▸ Exercise inputs
# # # # #

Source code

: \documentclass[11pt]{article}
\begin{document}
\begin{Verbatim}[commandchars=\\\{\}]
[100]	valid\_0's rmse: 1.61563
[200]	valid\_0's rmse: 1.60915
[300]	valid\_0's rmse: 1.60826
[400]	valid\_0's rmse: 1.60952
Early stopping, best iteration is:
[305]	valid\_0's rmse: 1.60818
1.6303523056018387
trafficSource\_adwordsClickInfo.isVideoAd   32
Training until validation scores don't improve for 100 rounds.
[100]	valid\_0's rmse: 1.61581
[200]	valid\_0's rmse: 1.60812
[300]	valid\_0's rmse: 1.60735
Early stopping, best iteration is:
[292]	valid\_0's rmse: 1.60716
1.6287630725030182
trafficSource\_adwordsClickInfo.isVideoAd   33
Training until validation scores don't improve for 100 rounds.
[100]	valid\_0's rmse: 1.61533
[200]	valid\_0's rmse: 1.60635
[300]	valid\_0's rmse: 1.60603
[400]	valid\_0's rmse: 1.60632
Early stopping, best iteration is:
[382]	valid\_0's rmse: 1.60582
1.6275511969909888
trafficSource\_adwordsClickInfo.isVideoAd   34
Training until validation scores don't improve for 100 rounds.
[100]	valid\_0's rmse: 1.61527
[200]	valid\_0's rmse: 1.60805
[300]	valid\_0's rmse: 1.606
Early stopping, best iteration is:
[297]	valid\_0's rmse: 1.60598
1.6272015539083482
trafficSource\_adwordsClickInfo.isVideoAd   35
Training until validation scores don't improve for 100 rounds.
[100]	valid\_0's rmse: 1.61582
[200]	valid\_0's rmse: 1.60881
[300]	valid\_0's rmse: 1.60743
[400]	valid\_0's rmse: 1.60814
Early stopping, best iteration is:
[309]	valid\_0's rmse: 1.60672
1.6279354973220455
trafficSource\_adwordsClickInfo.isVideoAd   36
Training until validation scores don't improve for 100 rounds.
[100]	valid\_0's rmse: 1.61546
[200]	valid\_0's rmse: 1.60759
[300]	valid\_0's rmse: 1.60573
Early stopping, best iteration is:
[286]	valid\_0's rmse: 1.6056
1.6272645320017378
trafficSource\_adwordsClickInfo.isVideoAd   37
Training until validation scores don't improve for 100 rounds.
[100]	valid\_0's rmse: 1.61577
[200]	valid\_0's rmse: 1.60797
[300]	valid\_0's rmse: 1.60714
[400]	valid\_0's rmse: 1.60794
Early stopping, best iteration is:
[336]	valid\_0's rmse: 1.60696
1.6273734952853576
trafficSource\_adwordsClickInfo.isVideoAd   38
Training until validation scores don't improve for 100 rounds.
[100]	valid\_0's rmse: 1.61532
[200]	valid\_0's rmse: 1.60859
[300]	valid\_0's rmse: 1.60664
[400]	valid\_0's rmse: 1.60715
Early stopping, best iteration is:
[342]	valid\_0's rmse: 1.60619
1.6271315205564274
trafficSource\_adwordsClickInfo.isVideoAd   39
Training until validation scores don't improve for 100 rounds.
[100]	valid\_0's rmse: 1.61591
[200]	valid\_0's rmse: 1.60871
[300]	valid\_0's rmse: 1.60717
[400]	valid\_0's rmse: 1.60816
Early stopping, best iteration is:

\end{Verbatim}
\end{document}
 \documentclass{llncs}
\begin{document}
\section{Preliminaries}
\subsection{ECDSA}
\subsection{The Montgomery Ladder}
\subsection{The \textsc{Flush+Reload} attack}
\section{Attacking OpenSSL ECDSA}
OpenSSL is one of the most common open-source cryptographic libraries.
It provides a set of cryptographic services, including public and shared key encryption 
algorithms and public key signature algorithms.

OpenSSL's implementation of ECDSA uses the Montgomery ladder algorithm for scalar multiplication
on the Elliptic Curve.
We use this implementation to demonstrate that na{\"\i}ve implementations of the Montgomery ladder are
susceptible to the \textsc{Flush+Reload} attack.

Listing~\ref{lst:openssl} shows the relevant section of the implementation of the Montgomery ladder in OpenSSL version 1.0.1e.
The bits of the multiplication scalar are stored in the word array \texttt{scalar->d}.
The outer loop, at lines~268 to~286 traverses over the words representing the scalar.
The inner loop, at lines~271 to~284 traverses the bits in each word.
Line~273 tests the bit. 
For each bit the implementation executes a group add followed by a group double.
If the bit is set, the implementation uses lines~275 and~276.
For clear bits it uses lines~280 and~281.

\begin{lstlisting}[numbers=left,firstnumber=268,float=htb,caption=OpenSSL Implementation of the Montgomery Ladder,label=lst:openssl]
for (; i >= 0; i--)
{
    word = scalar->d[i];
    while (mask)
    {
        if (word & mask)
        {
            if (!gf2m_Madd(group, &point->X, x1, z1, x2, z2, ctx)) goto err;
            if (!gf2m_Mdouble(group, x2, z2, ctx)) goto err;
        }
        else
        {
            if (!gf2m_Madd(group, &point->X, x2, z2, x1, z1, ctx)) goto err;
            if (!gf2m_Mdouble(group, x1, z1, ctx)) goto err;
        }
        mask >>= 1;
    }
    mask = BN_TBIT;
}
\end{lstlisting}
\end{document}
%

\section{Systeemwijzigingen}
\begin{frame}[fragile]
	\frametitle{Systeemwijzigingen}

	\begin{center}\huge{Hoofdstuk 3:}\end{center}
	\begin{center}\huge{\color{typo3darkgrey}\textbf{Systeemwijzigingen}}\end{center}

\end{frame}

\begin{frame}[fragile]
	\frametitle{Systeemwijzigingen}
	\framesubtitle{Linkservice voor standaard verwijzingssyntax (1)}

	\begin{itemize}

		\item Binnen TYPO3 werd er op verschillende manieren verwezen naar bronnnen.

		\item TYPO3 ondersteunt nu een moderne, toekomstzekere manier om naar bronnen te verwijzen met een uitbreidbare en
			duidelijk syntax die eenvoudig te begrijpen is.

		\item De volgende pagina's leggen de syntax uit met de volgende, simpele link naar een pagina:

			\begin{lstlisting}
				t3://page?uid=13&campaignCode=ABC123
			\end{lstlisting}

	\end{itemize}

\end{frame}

# # # # #

▸ Exercise objective
In the data above, which lines include "begin"? Return those lines.

▸ Task solution
\begin{document}
\begin{Verbatim}[commandchars=\\\{\}]
\begin{document}
\begin{lstlisting}[numbers=left,firstnumber=268,float=htb,caption=OpenSSL Implementation of the Montgomery Ladder,label=lst:openssl]
\begin{frame}[fragile]
	\begin{center}\huge{Hoofdstuk 3:}\end{center}
	\begin{center}\huge{\color{typo3darkgrey}\textbf{Systeemwijzigingen}}\end{center}
\begin{frame}[fragile]
	\begin{itemize}
			\begin{lstlisting}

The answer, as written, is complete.